Ну, защита — это правильно. Я и сам бы без охранки спать не лег.
— Как бы тебе сказать, — наконец, заговорила она. — Они меня знают — это понятно из их трескотни, я ведь сама шаобан на четверть. До шести лет мы с Риком прожили в Аль-Шаобан, но помню я то время лишь урывками. И не сожалела бы об этом, ведь жизнь там была кошмаром! Но…
— Но?
— Мне кажется, я забыла что-то важное. Очень важное. А как только пытаюсь вспомнить — голова болит невыносимо, вот как сейчас… Боль — лучший стимул, это нам внушали перво-наперво. — Отдернув занавеску, Рес с усталым вздохом прижала лоб к стеклу. — Ну и в Бездну их всех. Надеюсь, не полезут с приветствиями. А если и полезут, ты ведь поможешь от трупов избавиться?
— Куда я денусь?
Несмотря на самоуверенный тон, внутри как-то паршиво. От собственной же правоты — правильно предположил, Рес в детстве колотили нещадно, вот и шарахается. И от ее подавленного, испуганного вида.
— Ты скажи мне, — осторожно сжимаю пальцы на ее остром плече; отвожу с шеи длинные тяжелые волосы. Рес вздрогнула, но не отстранилась. Ее кожа под моими руками — грубыми, без оружия даже неловкими лапищами мечника, — невероятно мягкая и нежная, только вот мышцы как камень. — Скажи, чего так боишься?
Она вскинулась: во взгляде засквозила злая, отчаянная неуверенность в себе.
— Не знаю. Должно быть, есть чего бояться, при таком-то соседстве.
— Рядом со мной — нечего. Так что перестань трястись!
— Я не трясусь!
— Нет, трясешься! — насмешливо возражаю, склоняюсь ближе. — Если так боишься этих фанатичек, то предоставь их мне. Я в любом случае никому не дам тебя обидеть.
— Сгони-ка с физиономии это самодовольное выражение, защитничек, — огрызнулась Рес. Но когда я поцеловал ее, лишь дернулась да разок въехала кулаком в грудину. Для проформы. А затем прижалась ко мне — тесно, близко, душно, — вцепилась в рубашку костлявыми пальцами, будто боясь, что уйду. Но разве я могу? И понимаю ведь прекрасно, что меня используют; что она хочет прогнать свой непонятный испуг. Мне бы прекратить, ведь я, чтоб меня, весь из себя гордый…
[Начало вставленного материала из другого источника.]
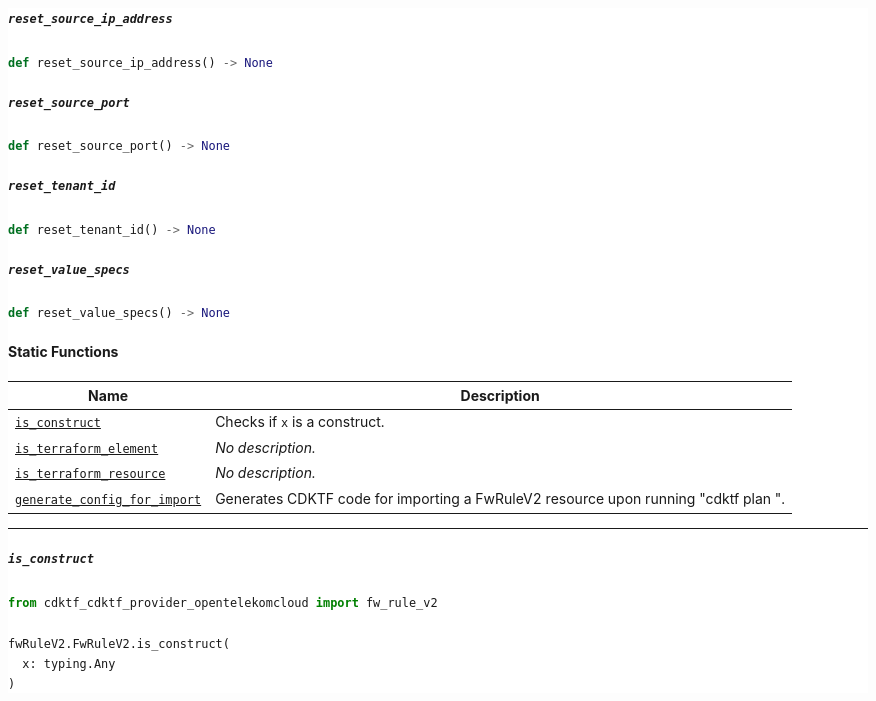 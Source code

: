 ##### `reset_source_ip_address` <a name="reset_source_ip_address" id="@cdktf/provider-opentelekomcloud.fwRuleV2.FwRuleV2.resetSourceIpAddress"></a>

```python
def reset_source_ip_address() -> None
```

##### `reset_source_port` <a name="reset_source_port" id="@cdktf/provider-opentelekomcloud.fwRuleV2.FwRuleV2.resetSourcePort"></a>

```python
def reset_source_port() -> None
```

##### `reset_tenant_id` <a name="reset_tenant_id" id="@cdktf/provider-opentelekomcloud.fwRuleV2.FwRuleV2.resetTenantId"></a>

```python
def reset_tenant_id() -> None
```

##### `reset_value_specs` <a name="reset_value_specs" id="@cdktf/provider-opentelekomcloud.fwRuleV2.FwRuleV2.resetValueSpecs"></a>

```python
def reset_value_specs() -> None
```

#### Static Functions <a name="Static Functions" id="Static Functions"></a>

| **Name** | **Description** |
| --- | --- |
| <code><a href="#@cdktf/provider-opentelekomcloud.fwRuleV2.FwRuleV2.isConstruct">is_construct</a></code> | Checks if `x` is a construct. |
| <code><a href="#@cdktf/provider-opentelekomcloud.fwRuleV2.FwRuleV2.isTerraformElement">is_terraform_element</a></code> | *No description.* |
| <code><a href="#@cdktf/provider-opentelekomcloud.fwRuleV2.FwRuleV2.isTerraformResource">is_terraform_resource</a></code> | *No description.* |
| <code><a href="#@cdktf/provider-opentelekomcloud.fwRuleV2.FwRuleV2.generateConfigForImport">generate_config_for_import</a></code> | Generates CDKTF code for importing a FwRuleV2 resource upon running "cdktf plan <stack-name>". |

---

##### `is_construct` <a name="is_construct" id="@cdktf/provider-opentelekomcloud.fwRuleV2.FwRuleV2.isConstruct"></a>

```python
from cdktf_cdktf_provider_opentelekomcloud import fw_rule_v2

fwRuleV2.FwRuleV2.is_construct(
  x: typing.Any
)
```

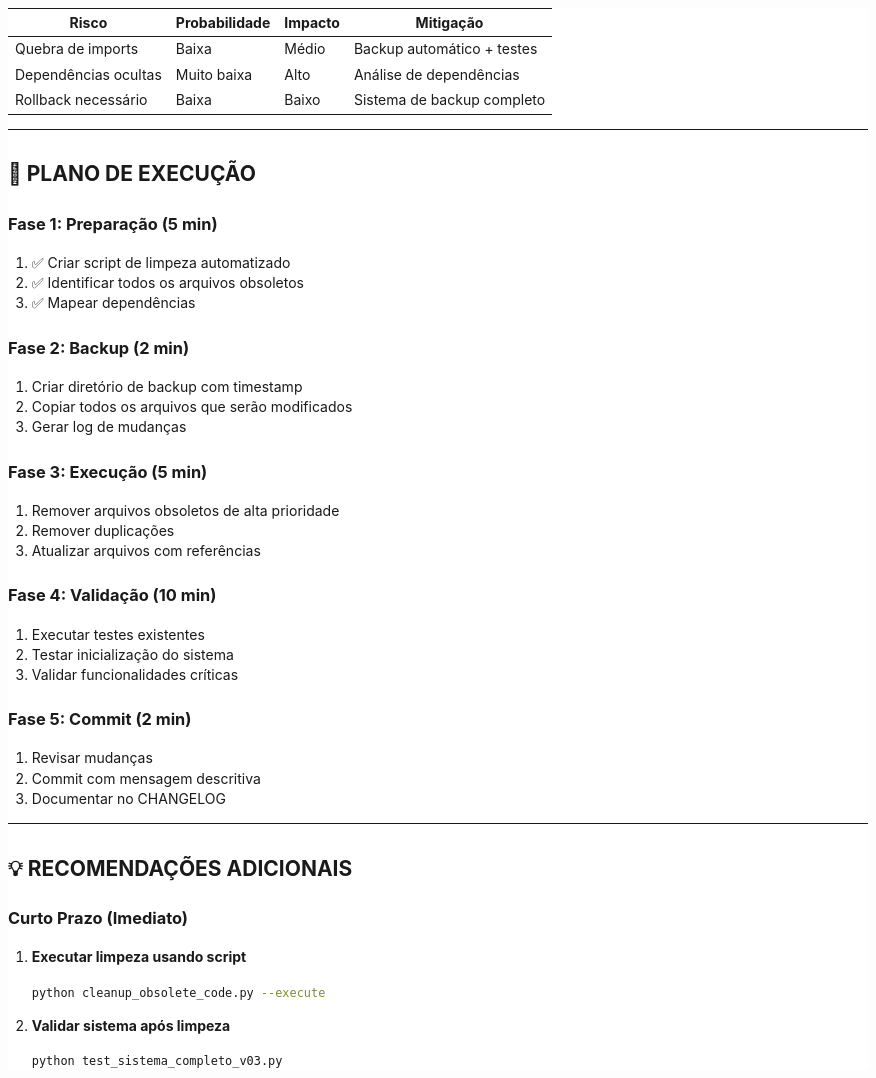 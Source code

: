 | Risco | Probabilidade | Impacto | Mitigação |
|-------|--------------|---------|-----------|
| Quebra de imports | Baixa | Médio | Backup automático + testes |
| Dependências ocultas | Muito baixa | Alto | Análise de dependências |
| Rollback necessário | Baixa | Baixo | Sistema de backup completo |

---

## 🚀 PLANO DE EXECUÇÃO

### Fase 1: Preparação (5 min)
1. ✅ Criar script de limpeza automatizado
2. ✅ Identificar todos os arquivos obsoletos
3. ✅ Mapear dependências

### Fase 2: Backup (2 min)
1. Criar diretório de backup com timestamp
2. Copiar todos os arquivos que serão modificados
3. Gerar log de mudanças

### Fase 3: Execução (5 min)
1. Remover arquivos obsoletos de alta prioridade
2. Remover duplicações
3. Atualizar arquivos com referências

### Fase 4: Validação (10 min)
1. Executar testes existentes
2. Testar inicialização do sistema
3. Validar funcionalidades críticas

### Fase 5: Commit (2 min)
1. Revisar mudanças
2. Commit com mensagem descritiva
3. Documentar no CHANGELOG

---

## 💡 RECOMENDAÇÕES ADICIONAIS

### Curto Prazo (Imediato)
1. **Executar limpeza usando script**
   ```bash
   python cleanup_obsolete_code.py --execute
   ```

2. **Validar sistema após limpeza**
   ```bash
   python test_sistema_completo_v03.py
   ```
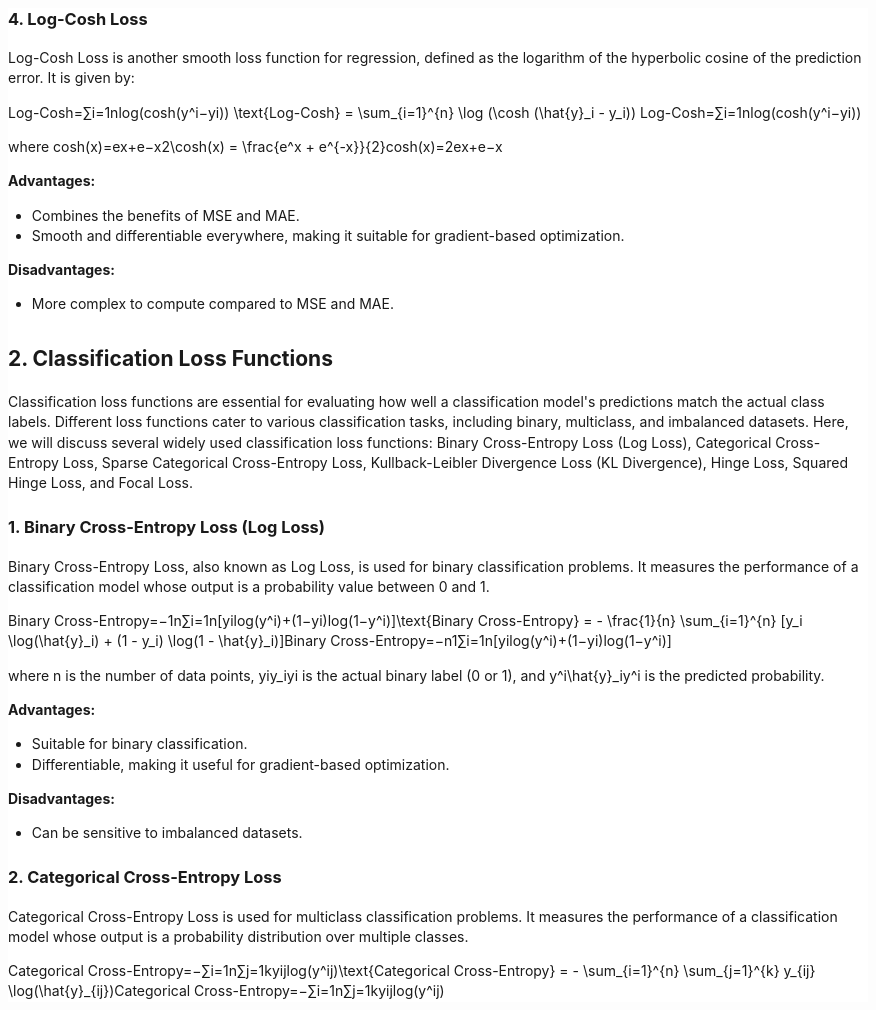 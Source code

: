 ### 4\. Log-Cosh Loss

Log-Cosh Loss is another smooth loss function for regression, defined as the logarithm of the hyperbolic cosine of the prediction error. It is given by:

Log-Cosh=∑i=1nlog⁡(cosh⁡(y^i−yi)) \\text{Log-Cosh} = \\sum\_{i=1}^{n} \\log (\\cosh (\\hat{y}\_i - y\_i)) Log-Cosh=∑i=1n​log(cosh(y^​i​−yi​))

where cosh⁡(x)=ex+e−x2\\cosh(x) = \\frac{e^x + e^{-x}}{2}cosh(x)=2ex+e−x​

**Advantages:**

- Combines the benefits of MSE and MAE.
- Smooth and differentiable everywhere, making it suitable for gradient-based optimization.

**Disadvantages:**

- More complex to compute compared to MSE and MAE.

## 2\. Classification Loss Functions

Classification loss functions are essential for evaluating how well a classification model's predictions match the actual class labels. Different loss functions cater to various classification tasks, including binary, multiclass, and imbalanced datasets. Here, we will discuss several widely used classification loss functions: Binary Cross-Entropy Loss (Log Loss), Categorical Cross-Entropy Loss, Sparse Categorical Cross-Entropy Loss, Kullback-Leibler Divergence Loss (KL Divergence), Hinge Loss, Squared Hinge Loss, and Focal Loss.

### 1\. Binary Cross-Entropy Loss (Log Loss)

Binary Cross-Entropy Loss, also known as Log Loss, is used for binary classification problems. It measures the performance of a classification model whose output is a probability value between 0 and 1.

Binary Cross-Entropy=−1n∑i=1n\[yilog⁡(y^i)+(1−yi)log⁡(1−y^i)\]\\text{Binary Cross-Entropy} = - \\frac{1}{n} \\sum\_{i=1}^{n} \[y\_i \\log(\\hat{y}\_i) + (1 - y\_i) \\log(1 - \\hat{y}\_i)\]Binary Cross-Entropy=−n1​∑i=1n​\[yi​log(y^​i​)+(1−yi​)log(1−y^​i​)\]

where n is the number of data points, yiy\_iyi​ is the actual binary label (0 or 1), and y^i\\hat{y}\_iy^​i​​ is the predicted probability.

**Advantages:**

- Suitable for binary classification.
- Differentiable, making it useful for gradient-based optimization.

**Disadvantages:**

- Can be sensitive to imbalanced datasets.

### 2\. Categorical Cross-Entropy Loss

Categorical Cross-Entropy Loss is used for multiclass classification problems. It measures the performance of a classification model whose output is a probability distribution over multiple classes.

Categorical Cross-Entropy=−∑i=1n∑j=1kyijlog⁡(y^ij)\\text{Categorical Cross-Entropy} = - \\sum\_{i=1}^{n} \\sum\_{j=1}^{k} y\_{ij} \\log(\\hat{y}\_{ij})Categorical Cross-Entropy=−∑i=1n​∑j=1k​yij​log(y^​ij​)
Сложно, знаете ли, думать о гордости, когда хочешь женщину до дрожи в конечностях и мутной пелены перед глазами. Будто тебе пятнадцать чертовых лет.
— Платье не порви! — Ну да, кто о чём, а девчонки о своих тряпках.
— Так сними его! — смеюсь немного нервно, но тут же затыкаюсь под ехидным прищуром.
К ее чести, даже для виду не ломалась. Отпихнула. Сняла. Пытается скрыть смущение, казаться этакой соблазнительницей; кутается в длинные волосы, будто в плащ, в почти обнаженном виде ей стыдно. Хотя стыдиться тут вовсе даже нечего: она чуть угловатая, но хорошо сложена, изящная, кожа в темноте сияет безупречной белизной.
Красивая, — решил мой внутренний зверь. Да, очень, — согласился я.